Dari Belajar Mengenal Kayu, Listyo Bramantyo Jadi Pembuat Bumerang

Bukan untuk Senjata, Peminatnya Justru Banyak dari Australia

Jumat, 28 November 2014 – 17:17 WIB
Listyo Bramantyo dan bumerang buatannya.Karena serat dan lekukan yang alami, bumerang buatan Listyo pernah ditaksir Rp 1,4 juta. Foto: Dewi Sarmudyahsari/Radar Jogja/JPNN

jpnn.com - Bentuk bumerang yang unik pun membuat Listyo Bramantyo kepincut. Lelaki asal Kotagede, Jogja itu lantas mempelajari seluk beluk kayu untuk mendapatkan formulasi pas membuat bumerang. Kini, bumerang buatan Listyo bukan lagi sebagai senjata, namun handycraft buatan Jogja.

DEWI SARMUDYAHSARI, Jogja

BACA JUGA: Reynaldi Saela Hakim, Penjaga Gawang Terbaik Danone Nations Cup 2014

MELEWATI jalan kecil, terletak di pojok dekat benteng peninggalan kerajaan Mataram, kediaman Listyo tak berbeda jauh dengan rumah-rumah di sekitarnya. Di rumah asri inilah bertahun-tahun dirinya memproduksi bumerang yang kini jumlahnya sudah ribuan.
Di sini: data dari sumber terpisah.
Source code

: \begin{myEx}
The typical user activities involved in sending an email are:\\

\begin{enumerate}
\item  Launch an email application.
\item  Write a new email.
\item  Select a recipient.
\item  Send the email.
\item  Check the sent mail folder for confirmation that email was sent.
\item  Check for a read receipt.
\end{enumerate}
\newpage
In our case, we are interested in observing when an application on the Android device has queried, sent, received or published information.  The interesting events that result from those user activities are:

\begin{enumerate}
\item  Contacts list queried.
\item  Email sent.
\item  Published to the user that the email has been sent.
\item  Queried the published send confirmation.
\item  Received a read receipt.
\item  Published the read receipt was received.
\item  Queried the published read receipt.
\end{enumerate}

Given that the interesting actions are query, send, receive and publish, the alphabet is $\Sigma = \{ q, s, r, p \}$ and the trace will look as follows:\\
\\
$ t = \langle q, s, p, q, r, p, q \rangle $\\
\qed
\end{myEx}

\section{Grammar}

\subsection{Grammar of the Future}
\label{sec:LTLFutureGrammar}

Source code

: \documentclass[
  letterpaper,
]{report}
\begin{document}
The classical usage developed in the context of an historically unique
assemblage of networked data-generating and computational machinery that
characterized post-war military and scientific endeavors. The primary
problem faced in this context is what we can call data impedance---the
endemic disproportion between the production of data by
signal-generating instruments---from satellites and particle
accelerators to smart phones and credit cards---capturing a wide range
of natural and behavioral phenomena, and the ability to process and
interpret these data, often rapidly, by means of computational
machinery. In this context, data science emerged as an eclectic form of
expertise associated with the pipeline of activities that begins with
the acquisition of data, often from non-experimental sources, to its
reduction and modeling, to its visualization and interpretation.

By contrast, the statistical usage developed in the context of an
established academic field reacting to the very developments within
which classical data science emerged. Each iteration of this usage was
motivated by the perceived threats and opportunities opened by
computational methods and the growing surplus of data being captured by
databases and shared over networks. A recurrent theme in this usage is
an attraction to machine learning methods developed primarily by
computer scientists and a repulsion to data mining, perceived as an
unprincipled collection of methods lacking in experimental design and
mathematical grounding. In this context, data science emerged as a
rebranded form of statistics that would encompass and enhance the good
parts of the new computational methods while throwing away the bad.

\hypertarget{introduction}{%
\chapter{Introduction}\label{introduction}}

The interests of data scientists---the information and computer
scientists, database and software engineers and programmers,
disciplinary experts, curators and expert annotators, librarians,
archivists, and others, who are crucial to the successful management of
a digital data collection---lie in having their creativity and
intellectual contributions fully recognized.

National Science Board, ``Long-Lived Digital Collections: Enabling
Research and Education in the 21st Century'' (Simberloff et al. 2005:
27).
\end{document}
Jatuh cinta pada pandangan pertama menjadi pengalaman nyata yang dialami Listyo. Dari bentuk dan juga gerakannya yang unik -karena ketika dilempar akan balik kembali ke pelemparnya- jadi tanda tanya besar bagi Listyo hingga secara perlahan menemukan jawabannya satu per satu.

BACA JUGA: Kenangan Capt Sumarwoto Menjadi Test Pilot dalam First Flight N250

“Waktu itu masih kecil. Saya cuma lihat gambarnya saja, pas sudah gede baru semakin penasaran, kok bisa benda yang sudah dilempar bisa balik lagi,” ujar Listyo di rumahnya yang terletak di Dalem RT 42 RW 10, Kotagede, Jogjakarta.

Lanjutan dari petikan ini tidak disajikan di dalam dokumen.